Stored data
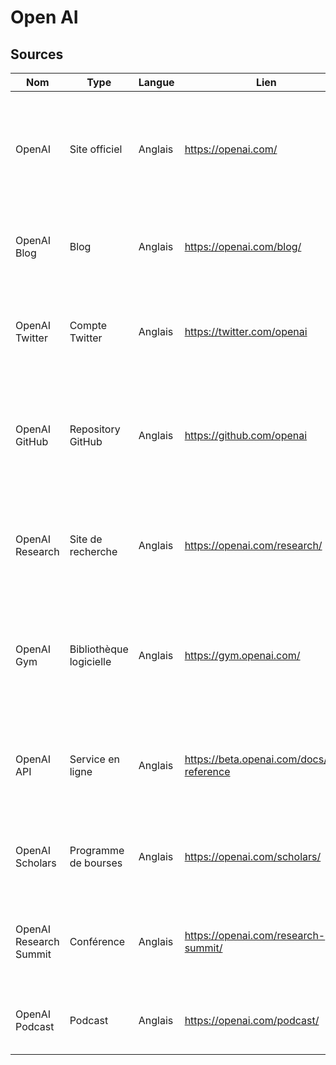 # Open AI

## Sources

| Nom | Type | Langue | Lien | Description | Tags | Note |
|-----|------|--------|------|-------------|------|------|
|OpenAI|Site officiel|Anglais|https://openai.com/|Site officiel d'OpenAI, contenant des informations sur l'entreprise et ses projets de recherche en intelligence artificielle|openai, intelligence artificielle, recherche|5/5|
|OpenAI Blog|Blog|Anglais|https://openai.com/blog/|Blog d'OpenAI, contenant des annonces et des mises à jour sur les projets de l'entreprise|openai, blog, mises à jour|4/5|
|OpenAI Twitter|Compte Twitter|Anglais|https://twitter.com/openai|Compte Twitter d'OpenAI, contenant des mises à jour et des annonces sur l'entreprise et ses projets|openai, twitter, mises à jour|4/5|
|OpenAI GitHub|Repository GitHub|Anglais|https://github.com/openai|Repository GitHub d'OpenAI, contenant le code source des projets de l'entreprise et les issues signalées par les utilisateurs|openai, github, code source|5/5|
|OpenAI Research|Site de recherche|Anglais|https://openai.com/research/|Site de recherche d'OpenAI, contenant des publications et des présentations sur les projets de recherche de l'entreprise|openai, recherche, publications|5/5|
|OpenAI Gym|Bibliothèque logicielle|Anglais|https://gym.openai.com/|Bibliothèque logicielle d'OpenAI pour la création de jeux de données et d'environnements de test pour les agents de renforcement|openai, gym, renforcement|4/5|
|OpenAI API|Service en ligne|Anglais|https://beta.openai.com/docs/api-reference|Service en ligne d'OpenAI permettant d'utiliser des modèles d'IA pré-entraînés dans vos propres applications|openai, api, modèles pré-entraînés|4/5|
|OpenAI Scholars|Programme de bourses|Anglais|https://openai.com/scholars/|Programme de bourses d'OpenAI pour les étudiants en intelligence artificielle|openai, bourses, intelligence artificielle|4/5|
|OpenAI Research Summit|Conférence|Anglais|https://openai.com/research-summit/|Conférence annuelle d'OpenAI sur les avancées de la recherche en intelligence artificielle|openai, conférence, recherche|5/5|
|OpenAI Podcast|Podcast|Anglais|https://openai.com/podcast/|Podcast d'OpenAI sur l'intelligence artificielle et ses applications|openai, podcast, recherche| 4/5|s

**THE TASK**. Find the lines in the entries above where "entreprise" occurs, and copy each of them.

**ANSWER AREA**.
|OpenAI|Site officiel|Anglais|https://openai.com/|Site officiel d'OpenAI, contenant des informations sur l'entreprise et ses projets de recherche en intelligence artificielle|openai, intelligence artificielle, recherche|5/5|
|OpenAI Blog|Blog|Anglais|https://openai.com/blog/|Blog d'OpenAI, contenant des annonces et des mises à jour sur les projets de l'entreprise|openai, blog, mises à jour|4/5|
|OpenAI Twitter|Compte Twitter|Anglais|https://twitter.com/openai|Compte Twitter d'OpenAI, contenant des mises à jour et des annonces sur l'entreprise et ses projets|openai, twitter, mises à jour|4/5|
|OpenAI GitHub|Repository GitHub|Anglais|https://github.com/openai|Repository GitHub d'OpenAI, contenant le code source des projets de l'entreprise et les issues signalées par les utilisateurs|openai, github, code source|5/5|
|OpenAI Research|Site de recherche|Anglais|https://openai.com/research/|Site de recherche d'OpenAI, contenant des publications et des présentations sur les projets de recherche de l'entreprise|openai, recherche, publications|5/5|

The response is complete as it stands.